━━━ Data extract ━━━

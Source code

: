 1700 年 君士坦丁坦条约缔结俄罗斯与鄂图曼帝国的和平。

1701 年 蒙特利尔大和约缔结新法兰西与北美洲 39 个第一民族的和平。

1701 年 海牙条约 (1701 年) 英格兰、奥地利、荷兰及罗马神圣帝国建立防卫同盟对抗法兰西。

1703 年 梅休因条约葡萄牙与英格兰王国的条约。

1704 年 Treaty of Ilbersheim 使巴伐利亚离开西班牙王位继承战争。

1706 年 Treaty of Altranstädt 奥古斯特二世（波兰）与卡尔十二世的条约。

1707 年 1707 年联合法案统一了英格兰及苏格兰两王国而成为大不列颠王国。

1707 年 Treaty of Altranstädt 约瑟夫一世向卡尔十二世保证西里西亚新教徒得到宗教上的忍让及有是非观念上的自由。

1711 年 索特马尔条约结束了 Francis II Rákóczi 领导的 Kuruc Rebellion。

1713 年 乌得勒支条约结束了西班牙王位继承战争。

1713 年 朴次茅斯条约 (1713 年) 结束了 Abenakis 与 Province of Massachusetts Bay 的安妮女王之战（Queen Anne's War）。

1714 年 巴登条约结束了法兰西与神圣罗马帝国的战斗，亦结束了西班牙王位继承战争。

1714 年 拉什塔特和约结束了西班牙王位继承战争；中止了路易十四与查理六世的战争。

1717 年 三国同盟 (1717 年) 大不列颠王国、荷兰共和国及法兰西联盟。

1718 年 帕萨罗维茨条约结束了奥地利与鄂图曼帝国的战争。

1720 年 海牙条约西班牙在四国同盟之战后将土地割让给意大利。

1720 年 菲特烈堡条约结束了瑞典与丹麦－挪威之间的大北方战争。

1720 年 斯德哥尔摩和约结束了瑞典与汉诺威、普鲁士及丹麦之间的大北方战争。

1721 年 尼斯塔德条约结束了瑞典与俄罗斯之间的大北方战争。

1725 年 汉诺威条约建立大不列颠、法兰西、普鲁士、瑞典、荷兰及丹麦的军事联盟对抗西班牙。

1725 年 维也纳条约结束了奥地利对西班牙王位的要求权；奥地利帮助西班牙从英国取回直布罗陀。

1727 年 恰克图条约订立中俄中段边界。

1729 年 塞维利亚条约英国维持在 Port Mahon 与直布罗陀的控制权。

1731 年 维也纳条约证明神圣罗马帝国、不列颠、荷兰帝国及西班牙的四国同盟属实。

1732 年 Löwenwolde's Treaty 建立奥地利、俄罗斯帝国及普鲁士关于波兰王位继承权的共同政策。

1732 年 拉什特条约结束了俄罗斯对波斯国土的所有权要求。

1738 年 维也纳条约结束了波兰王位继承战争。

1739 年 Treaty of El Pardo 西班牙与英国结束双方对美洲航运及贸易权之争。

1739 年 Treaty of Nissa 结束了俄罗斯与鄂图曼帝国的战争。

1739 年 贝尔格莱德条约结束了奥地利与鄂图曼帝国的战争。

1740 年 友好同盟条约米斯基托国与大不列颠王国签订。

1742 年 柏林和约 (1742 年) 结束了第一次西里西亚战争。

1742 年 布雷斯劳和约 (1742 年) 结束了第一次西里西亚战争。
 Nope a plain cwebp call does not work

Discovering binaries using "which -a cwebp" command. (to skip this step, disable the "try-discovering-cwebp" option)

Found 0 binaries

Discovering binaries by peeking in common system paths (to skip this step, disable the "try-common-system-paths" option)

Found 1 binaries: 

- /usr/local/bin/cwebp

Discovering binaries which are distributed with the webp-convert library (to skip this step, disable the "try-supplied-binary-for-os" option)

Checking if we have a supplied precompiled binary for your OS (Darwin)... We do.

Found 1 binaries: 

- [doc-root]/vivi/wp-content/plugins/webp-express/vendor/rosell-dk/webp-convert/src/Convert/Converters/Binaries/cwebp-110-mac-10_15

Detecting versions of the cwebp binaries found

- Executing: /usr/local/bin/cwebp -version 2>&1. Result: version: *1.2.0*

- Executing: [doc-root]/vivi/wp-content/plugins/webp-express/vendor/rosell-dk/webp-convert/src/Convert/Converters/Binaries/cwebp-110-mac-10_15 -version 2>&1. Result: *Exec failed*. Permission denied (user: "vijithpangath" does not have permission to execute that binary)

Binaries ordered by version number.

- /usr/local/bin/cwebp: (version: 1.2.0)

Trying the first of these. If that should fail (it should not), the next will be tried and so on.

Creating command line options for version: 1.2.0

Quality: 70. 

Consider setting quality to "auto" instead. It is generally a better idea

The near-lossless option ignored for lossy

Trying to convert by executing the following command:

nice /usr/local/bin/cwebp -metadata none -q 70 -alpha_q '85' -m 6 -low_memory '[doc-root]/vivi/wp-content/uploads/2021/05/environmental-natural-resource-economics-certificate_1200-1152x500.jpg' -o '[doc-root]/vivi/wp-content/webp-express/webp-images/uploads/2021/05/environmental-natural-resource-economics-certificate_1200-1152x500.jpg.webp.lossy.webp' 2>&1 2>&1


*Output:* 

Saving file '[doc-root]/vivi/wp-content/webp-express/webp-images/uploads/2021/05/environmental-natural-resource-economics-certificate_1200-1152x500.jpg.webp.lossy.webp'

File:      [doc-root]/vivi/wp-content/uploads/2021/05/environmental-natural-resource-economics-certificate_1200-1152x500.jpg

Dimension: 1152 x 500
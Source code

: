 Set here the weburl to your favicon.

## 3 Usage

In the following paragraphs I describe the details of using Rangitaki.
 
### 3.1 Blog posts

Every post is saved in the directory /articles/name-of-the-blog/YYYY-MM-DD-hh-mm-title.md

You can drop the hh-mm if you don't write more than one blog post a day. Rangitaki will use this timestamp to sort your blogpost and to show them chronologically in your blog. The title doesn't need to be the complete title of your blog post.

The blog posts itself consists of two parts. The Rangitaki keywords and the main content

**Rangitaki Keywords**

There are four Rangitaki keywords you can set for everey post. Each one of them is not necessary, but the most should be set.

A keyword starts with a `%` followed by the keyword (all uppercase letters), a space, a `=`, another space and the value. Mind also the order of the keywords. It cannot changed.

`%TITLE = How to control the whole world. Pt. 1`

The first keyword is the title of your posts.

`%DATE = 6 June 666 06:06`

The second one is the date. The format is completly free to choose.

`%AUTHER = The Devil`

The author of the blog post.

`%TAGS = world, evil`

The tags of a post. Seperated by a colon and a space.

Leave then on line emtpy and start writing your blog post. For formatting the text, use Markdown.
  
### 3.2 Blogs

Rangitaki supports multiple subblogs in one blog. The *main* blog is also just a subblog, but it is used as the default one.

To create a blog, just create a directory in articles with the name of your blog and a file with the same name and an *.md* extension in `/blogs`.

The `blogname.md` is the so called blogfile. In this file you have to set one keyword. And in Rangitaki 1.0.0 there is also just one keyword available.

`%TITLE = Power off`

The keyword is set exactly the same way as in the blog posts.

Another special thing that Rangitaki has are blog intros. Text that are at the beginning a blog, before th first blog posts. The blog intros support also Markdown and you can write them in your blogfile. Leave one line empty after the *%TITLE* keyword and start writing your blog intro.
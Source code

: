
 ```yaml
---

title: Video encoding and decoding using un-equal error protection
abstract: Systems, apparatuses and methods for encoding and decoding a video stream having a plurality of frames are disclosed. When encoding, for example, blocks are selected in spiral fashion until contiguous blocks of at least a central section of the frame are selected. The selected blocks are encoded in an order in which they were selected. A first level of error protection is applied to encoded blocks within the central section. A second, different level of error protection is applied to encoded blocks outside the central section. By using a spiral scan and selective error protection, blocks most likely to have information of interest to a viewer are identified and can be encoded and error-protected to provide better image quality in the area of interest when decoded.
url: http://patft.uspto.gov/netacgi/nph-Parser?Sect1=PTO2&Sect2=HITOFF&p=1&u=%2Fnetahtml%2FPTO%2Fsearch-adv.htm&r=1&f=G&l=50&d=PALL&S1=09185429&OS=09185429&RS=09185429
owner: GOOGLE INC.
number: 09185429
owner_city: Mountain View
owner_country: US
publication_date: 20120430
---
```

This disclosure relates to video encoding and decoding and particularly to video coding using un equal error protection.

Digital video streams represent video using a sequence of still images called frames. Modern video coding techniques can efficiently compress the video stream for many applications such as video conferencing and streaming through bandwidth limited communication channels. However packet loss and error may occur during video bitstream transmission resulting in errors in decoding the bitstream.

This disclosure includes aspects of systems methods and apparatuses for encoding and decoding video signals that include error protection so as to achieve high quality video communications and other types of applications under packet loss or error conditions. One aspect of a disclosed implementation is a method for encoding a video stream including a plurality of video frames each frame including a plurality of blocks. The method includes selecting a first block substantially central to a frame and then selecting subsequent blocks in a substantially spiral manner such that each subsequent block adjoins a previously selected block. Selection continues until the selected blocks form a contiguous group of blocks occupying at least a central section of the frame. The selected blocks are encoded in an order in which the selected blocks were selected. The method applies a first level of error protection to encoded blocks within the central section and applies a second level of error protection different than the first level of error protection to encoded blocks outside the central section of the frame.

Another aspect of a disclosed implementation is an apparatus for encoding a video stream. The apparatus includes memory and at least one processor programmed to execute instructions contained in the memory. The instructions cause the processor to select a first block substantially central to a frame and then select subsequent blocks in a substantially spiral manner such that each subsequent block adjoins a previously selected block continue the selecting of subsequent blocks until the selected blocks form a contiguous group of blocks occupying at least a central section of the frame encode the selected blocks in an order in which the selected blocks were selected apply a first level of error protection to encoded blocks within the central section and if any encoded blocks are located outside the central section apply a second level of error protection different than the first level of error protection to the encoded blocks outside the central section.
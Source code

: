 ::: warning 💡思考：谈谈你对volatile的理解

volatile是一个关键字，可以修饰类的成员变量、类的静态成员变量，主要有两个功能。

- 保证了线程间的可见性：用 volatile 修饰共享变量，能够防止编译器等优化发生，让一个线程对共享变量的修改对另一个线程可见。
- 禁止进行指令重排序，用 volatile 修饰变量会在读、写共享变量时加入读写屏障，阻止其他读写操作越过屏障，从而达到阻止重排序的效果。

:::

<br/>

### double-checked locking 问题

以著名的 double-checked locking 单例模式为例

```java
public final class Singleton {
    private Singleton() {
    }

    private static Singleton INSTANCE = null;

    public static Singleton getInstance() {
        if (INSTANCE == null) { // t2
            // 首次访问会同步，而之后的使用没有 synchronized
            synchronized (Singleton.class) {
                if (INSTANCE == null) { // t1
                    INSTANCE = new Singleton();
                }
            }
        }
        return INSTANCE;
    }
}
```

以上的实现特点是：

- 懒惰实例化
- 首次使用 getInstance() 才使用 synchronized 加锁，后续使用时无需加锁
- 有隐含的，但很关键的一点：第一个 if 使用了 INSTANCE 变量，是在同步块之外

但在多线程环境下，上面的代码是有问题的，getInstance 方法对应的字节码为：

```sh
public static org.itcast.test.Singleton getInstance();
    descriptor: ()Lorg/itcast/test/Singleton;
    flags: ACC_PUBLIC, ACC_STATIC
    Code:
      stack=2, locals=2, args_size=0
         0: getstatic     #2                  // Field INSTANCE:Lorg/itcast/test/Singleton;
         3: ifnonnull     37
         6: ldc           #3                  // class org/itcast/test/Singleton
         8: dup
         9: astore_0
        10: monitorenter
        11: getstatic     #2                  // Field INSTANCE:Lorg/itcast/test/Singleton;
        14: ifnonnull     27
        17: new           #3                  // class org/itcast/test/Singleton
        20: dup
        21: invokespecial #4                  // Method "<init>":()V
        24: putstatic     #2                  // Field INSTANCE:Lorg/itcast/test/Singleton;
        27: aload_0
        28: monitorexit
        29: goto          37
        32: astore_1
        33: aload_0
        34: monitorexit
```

━━━

## Exercise directions:
Copy only this part of the entries above: the line with "1720 年 斯德哥尔摩和约结束了瑞典与汉诺威、普鲁士及丹麦之间的大北方战争。", the line with "Detecting versions of", and the lines between, all exactly as written.

## Response box:
1720 年 斯德哥尔摩和约结束了瑞典与汉诺威、普鲁士及丹麦之间的大北方战争。

1721 年 尼斯塔德条约结束了瑞典与俄罗斯之间的大北方战争。

1725 年 汉诺威条约建立大不列颠、法兰西、普鲁士、瑞典、荷兰及丹麦的军事联盟对抗西班牙。

1725 年 维也纳条约结束了奥地利对西班牙王位的要求权；奥地利帮助西班牙从英国取回直布罗陀。

1727 年 恰克图条约订立中俄中段边界。

1729 年 塞维利亚条约英国维持在 Port Mahon 与直布罗陀的控制权。

1731 年 维也纳条约证明神圣罗马帝国、不列颠、荷兰帝国及西班牙的四国同盟属实。

1732 年 Löwenwolde's Treaty 建立奥地利、俄罗斯帝国及普鲁士关于波兰王位继承权的共同政策。

1732 年 拉什特条约结束了俄罗斯对波斯国土的所有权要求。

1738 年 维也纳条约结束了波兰王位继承战争。

1739 年 Treaty of El Pardo 西班牙与英国结束双方对美洲航运及贸易权之争。

1739 年 Treaty of Nissa 结束了俄罗斯与鄂图曼帝国的战争。

1739 年 贝尔格莱德条约结束了奥地利与鄂图曼帝国的战争。

1740 年 友好同盟条约米斯基托国与大不列颠王国签订。

1742 年 柏林和约 (1742 年) 结束了第一次西里西亚战争。

1742 年 布雷斯劳和约 (1742 年) 结束了第一次西里西亚战争。
 Nope a plain cwebp call does not work

Discovering binaries using "which -a cwebp" command. (to skip this step, disable the "try-discovering-cwebp" option)

Found 0 binaries

Discovering binaries by peeking in common system paths (to skip this step, disable the "try-common-system-paths" option)

Found 1 binaries: 

- /usr/local/bin/cwebp

Discovering binaries which are distributed with the webp-convert library (to skip this step, disable the "try-supplied-binary-for-os" option)

Checking if we have a supplied precompiled binary for your OS (Darwin)... We do.

Found 1 binaries: 

- [doc-root]/vivi/wp-content/plugins/webp-express/vendor/rosell-dk/webp-convert/src/Convert/Converters/Binaries/cwebp-110-mac-10_15

Detecting versions of the cwebp binaries found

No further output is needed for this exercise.